Discovering Concept Directions from Diffusion-based Counterfactuals via Latent Clustering
- URL: http://arxiv.org/abs/2505.07073v1
- Date: Sun, 11 May 2025 17:53:02 GMT
- Title: Discovering Concept Directions from Diffusion-based Counterfactuals via Latent Clustering
- Authors: Payal Varshney, Adriano Lucieri, Christoph Balada, Andreas Dengel, Sheraz Ahmed,
- Abstract summary: Concept-based explanations have emerged as an effective approach within Explainable Artificial Intelligence.<n>This work introduces Concept Directions via Latent Clustering (CDLC), which extracts global, class-specific concept directions.<n>This approach is validated on a real-world skin lesion dataset.

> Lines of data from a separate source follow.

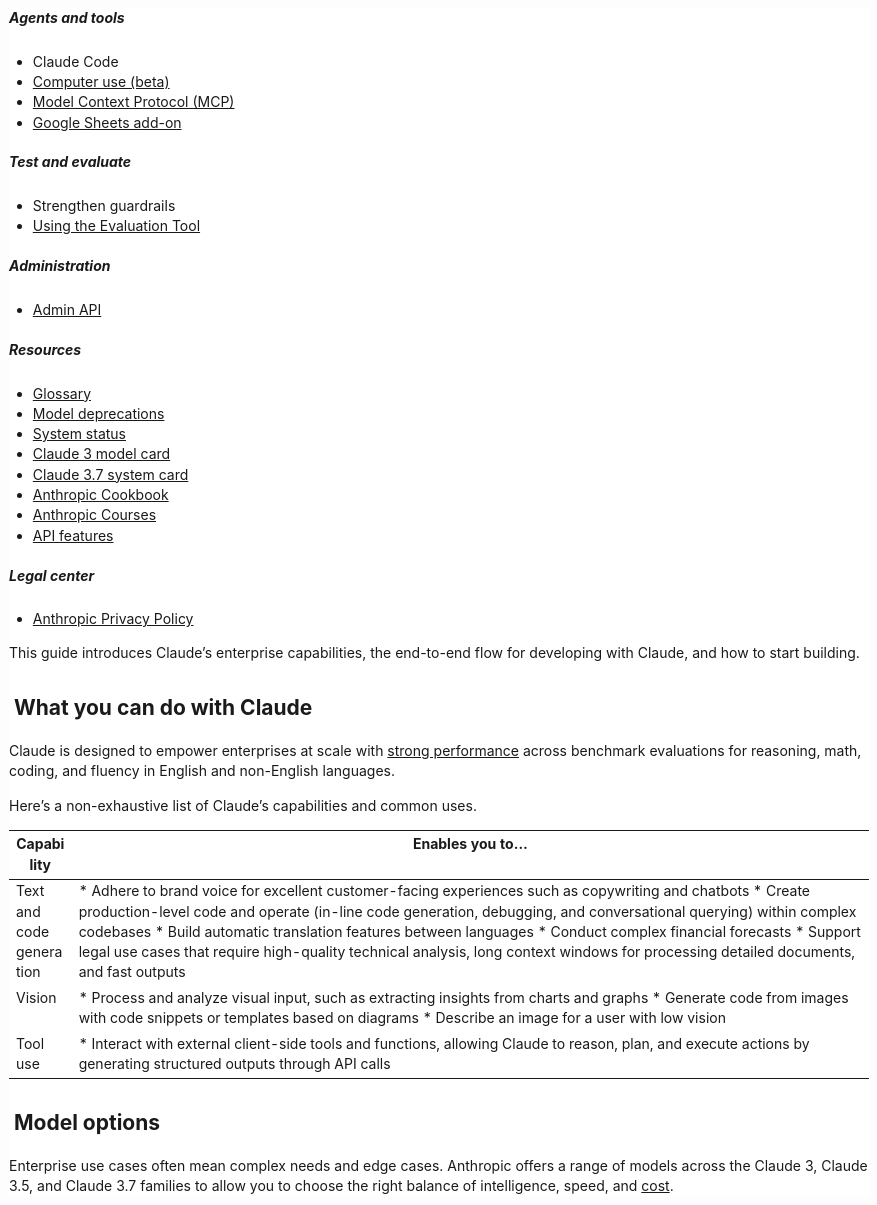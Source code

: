 ##### Agents and tools

* Claude Code
* [Computer use (beta)](/en/docs/agents-and-tools/computer-use)
* [Model Context Protocol (MCP)](/en/docs/agents-and-tools/mcp)
* [Google Sheets add-on](/en/docs/agents-and-tools/claude-for-sheets)

##### Test and evaluate

* Strengthen guardrails
* [Using the Evaluation Tool](/en/docs/test-and-evaluate/eval-tool)

##### Administration

* [Admin API](/en/docs/administration/administration-api)

##### Resources

* [Glossary](/en/docs/resources/glossary)
* [Model deprecations](/en/docs/resources/model-deprecations)
* [System status](https://status.anthropic.com/)
* [Claude 3 model card](https://assets.anthropic.com/m/61e7d27f8c8f5919/original/Claude-3-Model-Card.pdf)
* [Claude 3.7 system card](https://anthropic.com/claude-3-7-sonnet-system-card)
* [Anthropic Cookbook](https://github.com/anthropics/anthropic-cookbook)
* [Anthropic Courses](https://github.com/anthropics/courses)
* [API features](/en/docs/resources/api-features)

##### Legal center

* [Anthropic Privacy Policy](https://www.anthropic.com/legal/privacy)

This guide introduces Claude’s enterprise capabilities, the end-to-end flow for developing with Claude, and how to start building.

[​](#what-you-can-do-with-claude) What you can do with Claude
-------------------------------------------------------------

Claude is designed to empower enterprises at scale with [strong performance](https://www.anthropic.com/news/claude-3-7-sonnet) across benchmark evaluations for reasoning, math, coding, and fluency in English and non-English languages.

Here’s a non-exhaustive list of Claude’s capabilities and common uses.

| Capability | Enables you to… |
| --- | --- |
| Text and code generation | * Adhere to brand voice for excellent customer-facing experiences such as copywriting and chatbots * Create production-level code and operate (in-line code generation, debugging, and conversational querying) within complex codebases * Build automatic translation features between languages * Conduct complex financial forecasts * Support legal use cases that require high-quality technical analysis, long context windows for processing detailed documents, and fast outputs |
| Vision | * Process and analyze visual input, such as extracting insights from charts and graphs * Generate code from images with code snippets or templates based on diagrams * Describe an image for a user with low vision |
| Tool use | * Interact with external client-side tools and functions, allowing Claude to reason, plan, and execute actions by generating structured outputs through API calls |

[​](#model-options) Model options
---------------------------------

Enterprise use cases often mean complex needs and edge cases. Anthropic offers a range of models across the Claude 3, Claude 3.5, and Claude 3.7 families to allow you to choose the right balance of intelligence, speed, and [cost](https://www.anthropic.com/api).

- Score: 4.891597567642704
- License: http://creativecommons.org/licenses/by-nc-nd/4.0/
- Abstract: Concept-based explanations have emerged as an effective approach within Explainable Artificial Intelligence, enabling interpretable insights by aligning model decisions with human-understandable concepts. However, existing methods rely on computationally intensive procedures and struggle to efficiently capture complex, semantic concepts. Recently, the Concept Discovery through Latent Diffusion-based Counterfactual Trajectories (CDCT) framework, introduced by Varshney et al. (2025), attempts to identify concepts via dimension-wise traversal of the latent space of a Variational Autoencoder trained on counterfactual trajectories. Extending the CDCT framework, this work introduces Concept Directions via Latent Clustering (CDLC), which extracts global, class-specific concept directions by clustering latent difference vectors derived from factual and diffusion-generated counterfactual image pairs. CDLC substantially reduces computational complexity by eliminating the exhaustive latent dimension traversal required in CDCT and enables the extraction of multidimensional semantic concepts encoded across the latent dimensions. This approach is validated on a real-world skin lesion dataset, demonstrating that the extracted concept directions align with clinically recognized dermoscopic features and, in some cases, reveal dataset-specific biases or unknown biomarkers. These results highlight that CDLC is interpretable, scalable, and applicable across high-stakes domains and diverse data modalities.